Ms Mayne says the strict owner-occupier criteria was fine during the Global Financial Crisis over a decade ago, as there were far less people in the scheme and the average balances were less than $3,000, given KiwiSaver was launched in 2007.

“The Government needs to think of new ways to encourage property purchases. We are not short of buyers for now, but as a country we need to think laterally if we’re to keep our housing market ticking along.”

The Century 21 New Zealand real estate boss says it’s wrong people can only access KiwiSaver as an owner-occupier property purchaser, when the reality is a lot of people simply can’t afford to buy where they want to live.

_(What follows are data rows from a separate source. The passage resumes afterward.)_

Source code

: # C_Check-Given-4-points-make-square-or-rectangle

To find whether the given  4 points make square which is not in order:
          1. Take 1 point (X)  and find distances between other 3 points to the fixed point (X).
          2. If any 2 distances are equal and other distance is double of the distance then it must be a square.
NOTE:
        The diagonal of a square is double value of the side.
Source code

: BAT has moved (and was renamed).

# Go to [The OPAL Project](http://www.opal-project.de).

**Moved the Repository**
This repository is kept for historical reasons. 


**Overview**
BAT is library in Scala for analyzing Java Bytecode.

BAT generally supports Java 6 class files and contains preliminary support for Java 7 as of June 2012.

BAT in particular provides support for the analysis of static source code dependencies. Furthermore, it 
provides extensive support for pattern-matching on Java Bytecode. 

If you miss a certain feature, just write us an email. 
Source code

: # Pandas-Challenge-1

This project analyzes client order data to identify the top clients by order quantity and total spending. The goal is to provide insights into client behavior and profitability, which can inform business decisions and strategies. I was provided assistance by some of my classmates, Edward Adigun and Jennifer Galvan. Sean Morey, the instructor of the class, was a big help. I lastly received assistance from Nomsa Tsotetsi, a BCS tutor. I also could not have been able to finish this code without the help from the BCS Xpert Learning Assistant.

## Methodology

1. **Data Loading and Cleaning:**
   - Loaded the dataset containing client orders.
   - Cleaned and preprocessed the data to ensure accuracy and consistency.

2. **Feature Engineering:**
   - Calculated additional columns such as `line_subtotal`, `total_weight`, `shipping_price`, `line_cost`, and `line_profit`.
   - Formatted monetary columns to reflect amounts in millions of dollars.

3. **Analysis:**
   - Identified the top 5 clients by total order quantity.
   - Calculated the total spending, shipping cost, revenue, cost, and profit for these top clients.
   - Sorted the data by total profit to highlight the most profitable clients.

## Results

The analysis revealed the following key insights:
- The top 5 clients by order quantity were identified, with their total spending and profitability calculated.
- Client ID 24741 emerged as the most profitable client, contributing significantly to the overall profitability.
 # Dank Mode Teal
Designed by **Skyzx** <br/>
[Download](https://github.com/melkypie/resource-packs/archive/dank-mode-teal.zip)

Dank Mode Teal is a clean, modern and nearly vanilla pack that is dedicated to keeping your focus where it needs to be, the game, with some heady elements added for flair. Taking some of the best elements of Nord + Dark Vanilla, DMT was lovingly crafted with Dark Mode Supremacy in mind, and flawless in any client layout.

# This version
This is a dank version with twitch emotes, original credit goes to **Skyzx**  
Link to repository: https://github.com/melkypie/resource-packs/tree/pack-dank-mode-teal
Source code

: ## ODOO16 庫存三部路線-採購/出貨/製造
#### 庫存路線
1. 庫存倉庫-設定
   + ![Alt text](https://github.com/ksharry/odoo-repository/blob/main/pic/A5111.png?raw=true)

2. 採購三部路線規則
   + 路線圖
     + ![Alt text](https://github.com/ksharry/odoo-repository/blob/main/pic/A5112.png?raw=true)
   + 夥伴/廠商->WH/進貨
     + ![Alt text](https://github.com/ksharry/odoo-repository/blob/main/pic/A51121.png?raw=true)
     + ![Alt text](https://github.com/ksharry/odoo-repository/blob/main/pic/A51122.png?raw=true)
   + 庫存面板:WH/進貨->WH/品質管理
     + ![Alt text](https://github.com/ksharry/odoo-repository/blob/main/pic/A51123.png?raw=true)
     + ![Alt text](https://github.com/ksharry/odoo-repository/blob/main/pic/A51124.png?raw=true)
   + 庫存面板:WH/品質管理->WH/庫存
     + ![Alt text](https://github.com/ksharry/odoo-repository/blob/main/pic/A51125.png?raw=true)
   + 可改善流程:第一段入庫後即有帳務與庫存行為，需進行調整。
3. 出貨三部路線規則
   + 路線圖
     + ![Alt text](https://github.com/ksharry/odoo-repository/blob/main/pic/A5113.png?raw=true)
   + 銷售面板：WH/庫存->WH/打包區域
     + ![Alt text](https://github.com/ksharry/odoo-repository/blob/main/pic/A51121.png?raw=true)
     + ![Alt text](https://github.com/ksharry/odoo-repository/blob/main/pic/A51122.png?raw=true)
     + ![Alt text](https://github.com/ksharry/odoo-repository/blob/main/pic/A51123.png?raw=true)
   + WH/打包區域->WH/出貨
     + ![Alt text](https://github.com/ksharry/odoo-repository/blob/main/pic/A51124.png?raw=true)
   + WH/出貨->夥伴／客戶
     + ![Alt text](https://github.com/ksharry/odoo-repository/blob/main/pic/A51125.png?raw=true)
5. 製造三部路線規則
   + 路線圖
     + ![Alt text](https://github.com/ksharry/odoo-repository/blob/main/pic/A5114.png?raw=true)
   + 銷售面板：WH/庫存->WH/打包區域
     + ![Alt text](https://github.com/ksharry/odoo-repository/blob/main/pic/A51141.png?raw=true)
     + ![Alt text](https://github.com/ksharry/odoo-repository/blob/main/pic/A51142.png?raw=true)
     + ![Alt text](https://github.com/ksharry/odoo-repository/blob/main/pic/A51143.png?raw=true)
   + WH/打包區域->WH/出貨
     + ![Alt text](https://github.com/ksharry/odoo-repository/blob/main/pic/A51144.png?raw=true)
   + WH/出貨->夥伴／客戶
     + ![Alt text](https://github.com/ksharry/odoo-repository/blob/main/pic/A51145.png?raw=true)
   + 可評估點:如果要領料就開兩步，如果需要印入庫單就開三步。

“If you live in Auckland and can’t afford to purchase there, you should be able to stay renting but use your KiwiSaver to buy an investment property in say Waikato. That’s increasingly appealing given the lower deposit requirements, rock-bottom interest rates, and a buyers’ market.”

As KiwiSaver funds cannot be used for an investment property, those using the scheme must live in the home for at least six months.

Ms Mayne says any fear of investment properties, using KiwiSaver, being quickly flipped could be easily rectified. A rule could ensure people accessing their funds have to hold onto to their investment property for certain amount of time.

She says enabling Kiwis to use the scheme to help buy an investment property is a safe bet for them and positive for the country. It would boast home ownership which has declined over the past 30 years from about 78% in the 1980s to about 55% now

“Residential property will always deliver a strong capital gain over the long-term. What’s more, such a simple policy tweak would give a shot in the arm to New Zealand’s property market and help the overall economy,” says Derryn Mayne.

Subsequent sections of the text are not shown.